Il perché è presto svelato: un impianto eolico onshore richiede nove volte più risorse minerali di una centrale elettrica a gas di dimensioni simili, l’espansione delle reti elettriche richiede un’enorme quantità di rame e alluminio, mentre un’auto elettrica richiede sei volte gli input minerali di un’auto convenzionale.

Tutto questo naturalmente non significa che quella climatica sia una sfida a perdere, come la stessa Iea si affretta a precisare: «Le emissioni lungo la filiera mineraria non annullano i chiari vantaggi climatici delle tecnologie energetiche pulite». Ad esempio, le emissioni totali di gas a effetto serra nel ciclo di vita dei veicoli elettrici «sono in media circa la metà di quelle delle auto con motore a combustione interna, con potenziale per un’ulteriore riduzione del 25% grazie all’elettricità a basse emissioni di carbonio».

Il problema è un altro: complessivamente, le richieste da parte del settore energetico dei già citati minerali critici potrebbe «aumentare fino a sei volte entro il 2040, a seconda della rapidità con cui i governi agiscono per ridurre le emissioni», e quest’incremento massiccio in termini assoluti non potrà che influenzare il ritmo della transizione energetica stessa. «Poiché i costi delle tecnologie diminuiscono, gli input minerali rappresenteranno una parte sempre più importante del valore dei componenti chiave, rendendo i loro costi complessivi – spiega l’Iea – più vulnerabili alle potenziali oscillazioni dei prezzi dei minerali».

Come rimediare?

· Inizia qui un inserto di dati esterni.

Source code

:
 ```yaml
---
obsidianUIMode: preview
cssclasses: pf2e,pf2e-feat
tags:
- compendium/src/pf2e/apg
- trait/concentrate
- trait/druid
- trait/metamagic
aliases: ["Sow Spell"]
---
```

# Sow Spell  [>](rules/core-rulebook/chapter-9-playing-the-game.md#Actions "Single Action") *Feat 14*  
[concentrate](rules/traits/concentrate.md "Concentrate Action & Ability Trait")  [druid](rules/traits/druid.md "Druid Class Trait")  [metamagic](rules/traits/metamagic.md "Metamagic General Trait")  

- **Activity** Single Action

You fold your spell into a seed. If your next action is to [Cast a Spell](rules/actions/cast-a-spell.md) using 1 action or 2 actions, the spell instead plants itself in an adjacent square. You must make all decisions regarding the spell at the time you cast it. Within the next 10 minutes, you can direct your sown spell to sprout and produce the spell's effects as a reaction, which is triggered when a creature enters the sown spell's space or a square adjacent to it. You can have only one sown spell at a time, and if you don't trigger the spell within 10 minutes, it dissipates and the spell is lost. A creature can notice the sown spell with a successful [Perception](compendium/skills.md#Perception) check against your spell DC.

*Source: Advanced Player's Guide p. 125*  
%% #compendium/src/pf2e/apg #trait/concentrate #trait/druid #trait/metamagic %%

La Iea avanza sei indicazioni chiave: la necessità per i governi di definire i loro impegni a lungo termine per la riduzione delle emissioni, in modo che gli investimenti nella produzione mineraria abbiano un quadro di riferimento stabile; promuovere i progressi tecnologici; aumentare il riciclo; incoraggiare elevati standard sia ambientali sia sociali; rafforzare la collaborazione internazionale tra produttori e consumatori.

L’Europa sotto questo profilo si sta già muovendo su più fronti, dopo avere varato lo scorso settembre un corposo Piano d’azione per le materie prime critiche, con un sottotesto molto chiaro: «Non possiamo permetterci di sostituire l’attuale dipendenza dai combustibili fossili con la dipendenza dalle materie prime critiche».

L’economia circolare in questo contesto si dimostrerà cruciale e anche in questo caso l’Europa mostra una posizione di vantaggio – la Iea parla di «una posizione di leadership nel riciclaggio dei minerali critici,» con oltre il 50% dei propri metalli di base provenienti da fonti riciclate – ma è utile mettere subito in chiaro che neanche la transizione energetica sarà un pranzo di gala.

Servirà piuttosto sporcarsi le mani – letteralmente – in miniera per traguardare gli obiettivi climatici indispensabili per evitare catastrofi su larga scala. «Uno studio della Banca mondiale suggerisce che saranno comunque necessari nuovi investimenti in forniture primarie anche nel caso in cui i tassi di riciclo a fine vita dovessero raggiungere il 100% entro il 2050», una stima peraltro ottimistica. Ad esempio, la Iea stima che entro il 2040 «le quantità riciclate di rame, litio, nichel e cobalto da batterie esaurite potrebbero ridurre i requisiti di fornitura primaria combinata per questi minerali di circa il 10%».

Se il riciclo non basta, dunque, la necessità sarà quella di aprire nuove miniere rispettando sempre più stringenti criteri ambientali e sociali. Comunque vada ci saranno decisioni importanti e divisive da prendere, in nome di uno sviluppo sostenibile che non farà mai rima con “impatto zero”: una sfida che le democrazie del XXI secolo non potranno eludere.